■ Task item
State the number of lines in the following data that include the word "Hoàng", with no other text.

Records contained in a dataset:
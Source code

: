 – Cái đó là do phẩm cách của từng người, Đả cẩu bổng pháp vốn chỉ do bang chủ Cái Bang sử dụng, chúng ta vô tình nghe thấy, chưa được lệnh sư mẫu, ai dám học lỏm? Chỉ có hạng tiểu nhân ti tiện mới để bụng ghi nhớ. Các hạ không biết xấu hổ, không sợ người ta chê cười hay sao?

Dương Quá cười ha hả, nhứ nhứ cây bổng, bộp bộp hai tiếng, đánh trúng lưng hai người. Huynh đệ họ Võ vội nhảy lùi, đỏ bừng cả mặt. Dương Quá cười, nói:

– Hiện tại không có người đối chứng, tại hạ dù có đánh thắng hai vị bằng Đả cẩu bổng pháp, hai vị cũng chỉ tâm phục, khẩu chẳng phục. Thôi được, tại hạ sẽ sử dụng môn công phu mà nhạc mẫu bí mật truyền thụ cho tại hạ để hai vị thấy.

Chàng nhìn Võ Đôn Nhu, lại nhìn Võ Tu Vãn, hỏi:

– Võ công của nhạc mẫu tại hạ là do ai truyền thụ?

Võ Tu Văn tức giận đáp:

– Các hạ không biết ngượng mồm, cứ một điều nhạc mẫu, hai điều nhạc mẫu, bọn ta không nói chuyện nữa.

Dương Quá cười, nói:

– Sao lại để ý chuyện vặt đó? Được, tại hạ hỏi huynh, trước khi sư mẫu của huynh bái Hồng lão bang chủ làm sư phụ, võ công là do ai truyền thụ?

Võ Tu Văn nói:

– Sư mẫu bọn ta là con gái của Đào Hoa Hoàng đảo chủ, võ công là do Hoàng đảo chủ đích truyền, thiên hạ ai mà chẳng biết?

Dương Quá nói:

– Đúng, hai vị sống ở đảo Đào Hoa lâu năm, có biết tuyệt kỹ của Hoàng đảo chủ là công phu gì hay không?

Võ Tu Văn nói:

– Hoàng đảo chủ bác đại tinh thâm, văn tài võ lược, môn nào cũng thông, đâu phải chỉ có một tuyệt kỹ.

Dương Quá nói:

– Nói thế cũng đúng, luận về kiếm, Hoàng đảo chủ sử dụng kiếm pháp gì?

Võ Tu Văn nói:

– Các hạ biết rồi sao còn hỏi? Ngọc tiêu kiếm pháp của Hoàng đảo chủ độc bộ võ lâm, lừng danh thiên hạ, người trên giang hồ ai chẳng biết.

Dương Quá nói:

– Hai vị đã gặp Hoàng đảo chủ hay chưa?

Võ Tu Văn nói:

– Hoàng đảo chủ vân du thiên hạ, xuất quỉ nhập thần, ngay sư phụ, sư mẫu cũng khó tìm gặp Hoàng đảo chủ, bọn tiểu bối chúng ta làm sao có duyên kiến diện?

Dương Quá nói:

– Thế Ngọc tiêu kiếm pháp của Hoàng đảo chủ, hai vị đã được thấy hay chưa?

■ The answer
8